Başbakan Erdoğan'ın gündem bomba gibi düşüen, 'Tek başına iktidar olamayan siyaseti bıraksın' çağrısına CHP Genel Başkanı Deniz Baykal'dan yanıt bu gece geldi...

Ve Baykal'dan Erdoğan'a yanıt geldi
Ve Baykal'dan Erdoğan'a yanıt geldi
GİRİŞ 19.07.2007 00:01 GÜNCELLEME 19.07.2007 00:01
Bu Habere 118 Yorum Yapılmış

CHP Genel Başkanı Deniz Baykal, hiçbir zaman tartıştığı siyasi liderlere siyaseti bırakması yönünde çağrıda bulunmadığını ifade ederek, "Rakiplerimizin siyasi hayatına son verme çağrısı yapmayı çok yakışıksız bulurum" dedi.

Baykal, Star TV'de canlı yayına katılarak, soruları yanıtladı. Baykal, "Başbakan Recep Tayyip Erdoğan, 'Tek başıma iktidar olmazsam, siyasetten çekilirim' dedi. Ardından da siyasetten çekilme şartını sizin ve Sayın Devlet Bahçeli'nin aynı şartı koymasına bağladı. Buna bir yanıtınız var mı?" sorusu üzerine, "Hayırlı olsun diyorum. Bu Başbakanın hakkıdır. Kendi siyasi geleceğiyle uygun gördüğü şekilde karar alabilir. Böyle bir karar aldığı anlaşılıyor. Takdir onundur" diye konuştu. Başbakan Erdoğan ile tartıştıklarını, ancak kendisinin hiçbir zaman tartıştığı siyasi liderlere siyaseti bırakması yönünde çağrıda bulunmadığını dile getiren Baykal, buna hakkı olduğunu düşünmediğini, çünkü siyaset yapmanın en temel demokratik hak olduğunu kaydetti.
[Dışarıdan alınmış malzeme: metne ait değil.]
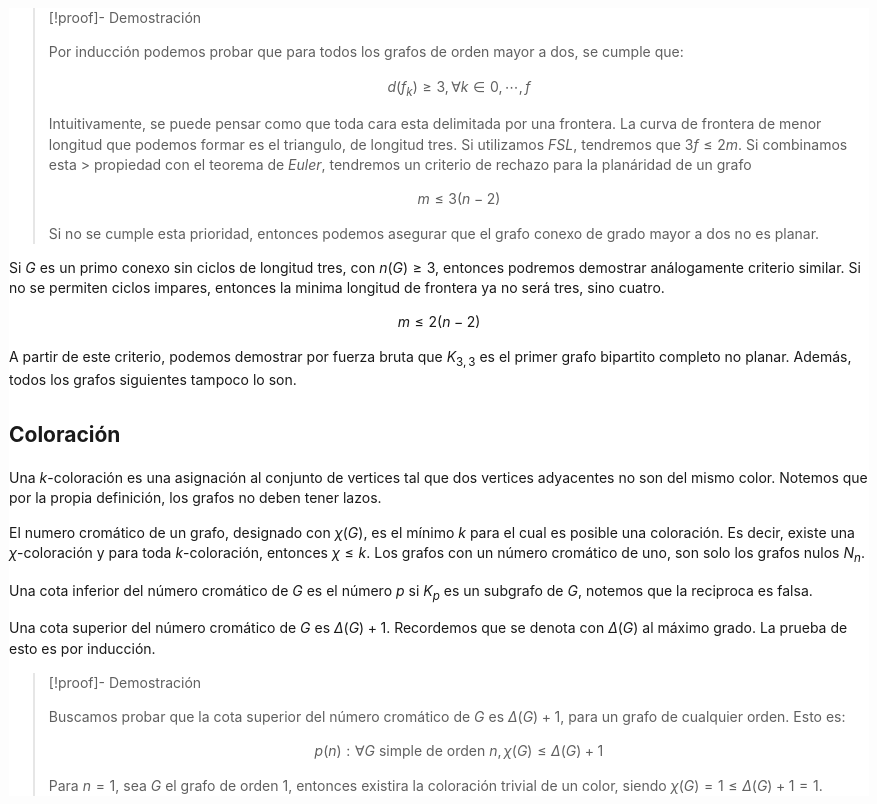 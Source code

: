 > [!proof]- Demostración
> 
> 
> 
> Por inducción podemos probar que para todos los grafos de orden mayor a dos, se cumple que:
> 
> $$
> d(f_k) \geq 3, \forall k \in 0,\cdots, f
> $$
> 
> Intuitivamente, se puede pensar como que toda cara esta delimitada por una frontera. La curva de frontera de menor longitud que podemos formar es el triangulo, de longitud tres.
> Si utilizamos *FSL*, tendremos que $3f \leq 2m$. Si combinamos esta > propiedad con el teorema de *Euler*, tendremos un criterio de rechazo para la planáridad de un grafo
> 
> $$
> m \leq 3(n-2)
> $$
> 
> Si no se cumple esta prioridad, entonces podemos asegurar que el grafo conexo de grado mayor a dos no es planar.

Si $G$ es un primo conexo sin ciclos de longitud tres, con $n(G) \geq 3$, entonces podremos demostrar análogamente criterio similar. Si no se permiten ciclos impares, entonces la minima longitud de frontera ya no será tres, sino cuatro.

$$
m \leq 2(n-2)
$$

A partir de este criterio, podemos demostrar por fuerza bruta que $K_{3,3}$ es el primer grafo bipartito completo no planar. Además, todos los grafos siguientes tampoco lo son.

## Coloración

Una $k$-coloración es una asignación al conjunto de vertices tal que dos vertices adyacentes no son del mismo color. Notemos que por la propia definición, los grafos no deben tener lazos.

El numero cromático de un grafo, designado con $\chi(G)$, es el mínimo $k$ para el cual es posible una coloración. Es decir, existe una $\chi$-coloración y para toda $k$-coloración, entonces $\chi \leq k$. Los grafos con un número cromático de uno, son solo los grafos nulos $N_n$.

Una cota inferior del número cromático de $G$ es el número $p$ si $K_p$ es un subgrafo de $G$, notemos que la reciproca es falsa.

Una cota superior del número cromático de $G$ es $\Delta(G) + 1$. Recordemos que se denota con $\Delta(G)$ al máximo grado. La prueba de esto es por inducción.

> [!proof]- Demostración
> 
> Buscamos probar que la cota superior del número cromático de $G$ es $\Delta(G) + 1$, para un grafo de cualquier orden. Esto es:
> 
> $$
> p(n): \forall G \text{ simple de orden $n$},\chi(G)\leq \Delta(G) + 1
> $$
> 
> Para $n = 1$, sea $G$ el grafo de orden $1$, entonces existira la coloración trivial de un color, siendo $\chi(G) = 1 \leq \Delta(G) + 1 = 1$.
>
Kimin siyaseti yapmaktan vazgeçeceğine milletin ya da siyasetçinin kendisinin karar vereceğini belirten Baykal, "Onun dışında rakiplerimizin siyasi hayatına son verme çağrısı yapmayı çok yakışıksız bulurum" dedi. Baykal, şunları kaydetti: "Ben Sayın Erdoğan'ın siyaset yapması önündeki engelleri aşmak için katkı vermiş bir insanım. Karşılıklı rekabet ilişkisi içinde olduğumuz halde 'Milletvekili olmak, siyaset yapmak temel bir insanlık hakkıdır. Milli irade ona bu olanağı sağlamıştır. Onun önündeki engelleri kaldırmalıyız' diye düşündüm ve o doğrultuda çalıştım. O nedenle ben hiçbir zaman Sayın Erdoğan'a, 'Siyaseti bırak' demedim. Yanlışını söylerim, olumsuzluklarına işaret ederim, onunla siyasi tartışma, siyasi mücadele yaparım. Bu benim görevim, hakkım. O da aynı şekilde benimle tartışır, mücadele eder, benim yanlışlarımı söyler. Bu da onun demokratik hakkı."

"KIRGIN OLMASI İÇİN HAKLI NEDENİ YOK"

 Deniz Baykal, "Sayın Başbakan size biraz kırgınmış gibi, hatta kızgınmış gibi. Dünkü canlı yayınımızda, ağır sayılabilecek ifadelerde bulundu. Politik olarak uzlaşması mümkün olmayan bir kişilik olduğunuzu, bunun örneklerini yaşadığınızı ifade etti. Aranızda kamuoyuna yansımayan şiddetli bir geçimsizlik ya da benzer olay oldu mu?" sorusu üzerine, "Hayır, hiçbir şekilde olmadı" dedi.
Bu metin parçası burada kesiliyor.